Osisko Mining (TSX: OSK; US-OTC: OSKFF) has released third-quarter results that it believes should dispel any remaining doubts about its Canadian Malartic gold mine in Quebec.
“With the millionth ounce of gold production, we have proven beyond a doubt that Canadian Malartic is a solid producer,” president and CEO Sean Roosen said on a conference call.
Beyond the production milestone, the mine’s economics are improving with each quarter, and protecting the company from the severe effects of soft gold prices. Net earnings remained positive at $9.8 million or 2¢ per share, and while that was less than the 7¢ per share it reported for the same period last year, it shows that the mine can perform in a tough price environment.
Even more reflective of the mine reaching its potential are cash flows from operating activities, which are often considered a better gauge of a company’s economic health. Cash flows rang in at $70.7 million, beating last year’s tally of $55.8 million.
The lofty dollar sums came from the mine exceeding nameplate throughput of 54,000 tonnes per day. That helped Osisko record gold production of 120,208 oz., at operating cash costs of $754 per ounce.
Much of the reason for the good news was the mining fleet moving into the pit’s North zone. While drilling at the North wall is difficult because of its irregular surface — requiring smaller drills and the added cost of levelling the ground with tailings — the better grades and better recoveries at the mill are worth the effort.
And, as the pit deepens at the North wall, mining should become less complicated and costs should drop.

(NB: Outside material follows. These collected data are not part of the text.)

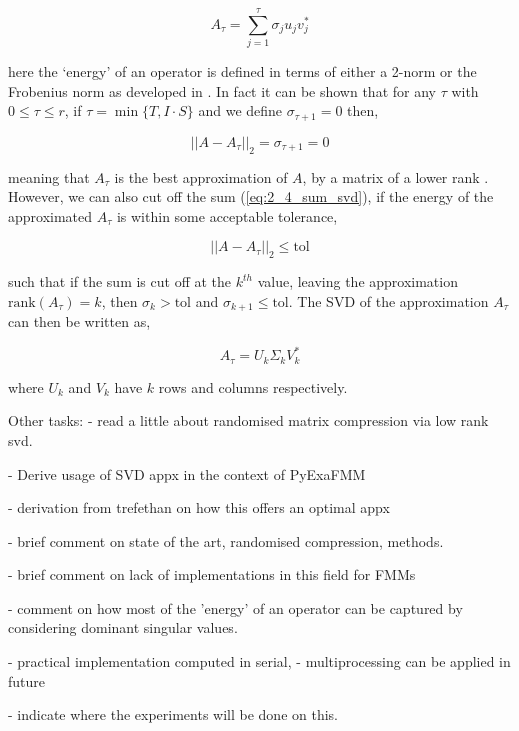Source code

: \begin{equation}
    A_\tau = \sum_{j=1}^{\tau}\sigma_j u_j v_j^*
    \label{eq:2_4_sum_svd}
\end{equation}

here the `energy' of an operator is defined in terms of either a 2-norm or the
Frobenius norm as developed in \cite{Trefethen:1997:SIAM}. In fact it can be shown
that for any $\tau$ with $0 \leq \tau \leq r$, if $\tau = \min \{T, I \cdot S\}$
and we define $\sigma_{\tau + 1} = 0$ then,

\begin{equation}
    ||A - A_\tau ||_2 = \sigma_{\tau+1} = 0
\end{equation}

meaning that $A_\tau$ is the best approximation of $A$, by a matrix of a lower rank
\cite{Trefethen:1997:SIAM}. However, we can also cut off the sum (\ref{eq:2_4_sum_svd}),
if the energy of the approximated $A_\tau$ is within some acceptable tolerance,

\begin{equation}
    ||A - A_\tau ||_2  \leq  \text{tol}
\end{equation}

such that if the sum is cut off at the $k^{th}$ value, leaving the approximation
$\text{rank}(A_\tau) = k$, then $\sigma_k > \text{tol}$ and
$\sigma_{k+1} \leq \text{tol}$. The \gls{SVD} of the approximation $A_\tau$ can
then be written as,

\begin{equation}
    A_\tau = U_k \Sigma_k V_k^*
\end{equation}

where $U_k$ and $V_k$ have $k$ rows and columns respectively.




Other tasks:
- read a little about randomised matrix compression via low
rank svd.


- Derive usage of SVD appx in the context of PyExaFMM

- derivation from trefethan on how this offers an optimal appx

- brief comment on state of the art, randomised compression, methods.

- brief comment on lack of implementations in this field for FMMs

- comment on how most of the 'energy' of an operator can be captured by
considering dominant singular values.

- practical implementation computed in serial,
    - multiprocessing can be applied in future

- indicate where the experiments will be done on this.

Roosen said that surface-mining costs are $3.50 to $4 per tonne. But with Osisko 80% finished building the second- and third-level benches, costs should fall into the $2.75- to $3.25-per-tonne range. At this time, the fourth bench and deeper costs fall into the $2.25 to $2.50 range.
As mining goes deeper, fragmentation also increases, which should make milling easier and more cost effective.
The company currently blends ore from near the surface of the north wall with lower-grade material.
“The best fragmentation we get is down in the fifth and sixth benches,” Roosen explains. “The first two to three benches don’t generate the fines we’d like to see.”
The North zone is providing 25–35% of the ore going to the mill.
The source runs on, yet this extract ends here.